I’m working with a large data set of full length 16S reads generated by the Oxford nanopore technology. I’m curious as to if MEGAN is a suitable tool to analyze this type of data and if so, if anyone has any advice on the work flow for identification and potentially to determine relative abundance. I manages to find one article where MEGAN was the tool of choice but literature in this regard is quite limited.
Hi Brendon,
we have done quite a bit of work on extending MEGAN to allow processing of Nanopore metagenomic reads (see https://www.ncbi.nlm.nih.gov/pmc/articles/PMC5910613/ or https://www.biorxiv.org/content/early/2019/01/04/511683), but we have not yet looked into analyzing Nanopore 16S reads in MEGAN.

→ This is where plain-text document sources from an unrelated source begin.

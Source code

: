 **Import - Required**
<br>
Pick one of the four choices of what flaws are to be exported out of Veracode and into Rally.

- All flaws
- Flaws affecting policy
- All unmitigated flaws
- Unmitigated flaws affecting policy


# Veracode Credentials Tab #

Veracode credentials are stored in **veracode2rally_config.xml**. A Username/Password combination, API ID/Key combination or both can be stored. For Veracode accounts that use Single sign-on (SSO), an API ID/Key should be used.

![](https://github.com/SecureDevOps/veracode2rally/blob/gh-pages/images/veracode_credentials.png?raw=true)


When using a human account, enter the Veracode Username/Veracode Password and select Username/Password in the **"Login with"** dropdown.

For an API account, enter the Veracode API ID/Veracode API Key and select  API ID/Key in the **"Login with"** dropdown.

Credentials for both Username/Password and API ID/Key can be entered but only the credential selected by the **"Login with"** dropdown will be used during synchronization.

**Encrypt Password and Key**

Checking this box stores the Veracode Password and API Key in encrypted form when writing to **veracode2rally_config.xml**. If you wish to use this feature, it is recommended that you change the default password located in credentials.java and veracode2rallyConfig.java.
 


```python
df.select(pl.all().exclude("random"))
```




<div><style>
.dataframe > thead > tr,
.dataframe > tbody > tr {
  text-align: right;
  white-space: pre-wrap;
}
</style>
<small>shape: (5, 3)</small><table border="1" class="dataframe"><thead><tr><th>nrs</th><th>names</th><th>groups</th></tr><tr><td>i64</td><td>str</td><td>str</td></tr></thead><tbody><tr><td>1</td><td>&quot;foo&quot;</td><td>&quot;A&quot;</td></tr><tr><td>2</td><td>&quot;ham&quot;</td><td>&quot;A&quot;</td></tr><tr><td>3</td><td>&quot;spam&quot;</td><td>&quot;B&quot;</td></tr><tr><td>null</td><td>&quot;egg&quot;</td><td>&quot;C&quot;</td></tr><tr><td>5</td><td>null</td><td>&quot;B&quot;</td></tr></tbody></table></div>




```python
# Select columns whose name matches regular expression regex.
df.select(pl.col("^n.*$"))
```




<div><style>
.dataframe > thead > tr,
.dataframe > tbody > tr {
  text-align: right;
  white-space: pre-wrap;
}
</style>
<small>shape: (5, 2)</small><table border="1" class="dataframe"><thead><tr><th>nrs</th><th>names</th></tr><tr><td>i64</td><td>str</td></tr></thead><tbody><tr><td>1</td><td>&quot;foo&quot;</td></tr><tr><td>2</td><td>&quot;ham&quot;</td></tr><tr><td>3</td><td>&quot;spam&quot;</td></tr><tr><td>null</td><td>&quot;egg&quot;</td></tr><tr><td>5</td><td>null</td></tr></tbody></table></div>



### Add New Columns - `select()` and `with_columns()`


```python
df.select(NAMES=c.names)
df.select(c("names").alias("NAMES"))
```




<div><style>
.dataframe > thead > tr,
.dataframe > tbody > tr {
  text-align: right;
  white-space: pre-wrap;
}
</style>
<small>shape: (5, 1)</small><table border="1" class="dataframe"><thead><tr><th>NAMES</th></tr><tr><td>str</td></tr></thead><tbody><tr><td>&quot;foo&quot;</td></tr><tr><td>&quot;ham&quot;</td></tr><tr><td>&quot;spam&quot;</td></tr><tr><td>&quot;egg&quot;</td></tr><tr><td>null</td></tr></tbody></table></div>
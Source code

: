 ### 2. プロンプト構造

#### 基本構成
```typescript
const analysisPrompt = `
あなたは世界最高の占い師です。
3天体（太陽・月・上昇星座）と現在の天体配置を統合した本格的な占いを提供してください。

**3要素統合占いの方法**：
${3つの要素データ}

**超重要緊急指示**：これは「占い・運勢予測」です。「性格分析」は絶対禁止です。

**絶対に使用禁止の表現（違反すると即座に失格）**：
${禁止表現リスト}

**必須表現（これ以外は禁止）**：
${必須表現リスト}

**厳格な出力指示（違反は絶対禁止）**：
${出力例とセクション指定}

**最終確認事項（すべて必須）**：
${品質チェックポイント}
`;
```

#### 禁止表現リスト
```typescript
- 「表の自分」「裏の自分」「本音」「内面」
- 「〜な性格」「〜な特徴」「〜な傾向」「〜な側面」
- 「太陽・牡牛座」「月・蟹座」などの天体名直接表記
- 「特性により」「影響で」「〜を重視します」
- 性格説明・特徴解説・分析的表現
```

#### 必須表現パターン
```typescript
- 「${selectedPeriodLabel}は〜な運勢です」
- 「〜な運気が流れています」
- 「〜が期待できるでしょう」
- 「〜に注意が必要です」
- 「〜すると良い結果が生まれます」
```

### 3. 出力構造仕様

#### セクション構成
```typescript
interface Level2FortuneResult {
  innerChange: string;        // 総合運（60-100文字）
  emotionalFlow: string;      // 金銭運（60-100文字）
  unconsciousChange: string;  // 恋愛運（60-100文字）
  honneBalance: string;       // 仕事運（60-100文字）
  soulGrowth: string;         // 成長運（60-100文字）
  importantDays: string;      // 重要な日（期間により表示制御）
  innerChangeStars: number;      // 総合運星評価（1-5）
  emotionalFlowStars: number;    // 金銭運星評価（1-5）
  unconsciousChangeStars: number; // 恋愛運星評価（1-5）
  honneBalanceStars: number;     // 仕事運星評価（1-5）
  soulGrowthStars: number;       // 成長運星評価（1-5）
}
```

This would be my first line of attack: use an alignment tool such as MALT (http://ab.inf.uni-tuebingen.de/data/software/malt/download/welcome.html) or minimap (https://github.com/lh3/minimap2) to align against either the Silva database (https://www.arb-silva.de/download/) or the NCBI 16S database (ftp://ftp.ncbi.nlm.nih.gov/), then import into MEGAN using a top percent of 5, weighted LCA and Use 16S Percent identity Filter.
If you align against the Silva references, then you should the following mapping file: http://ab.inf.uni-tuebingen.de/data/software/megan6/download/SSURef_Nr99_132_tax_silva_to_NCBI_synonyms.map.gz.
If you align against the NCBI 16S references, then use this: http://ab.inf.uni-tuebingen.de/data/software/megan6/download/nucl_acc2tax-Nov2018.abin.zip.
If you do try this and run into any problems/questions, then please let me know
Best wishes
daniel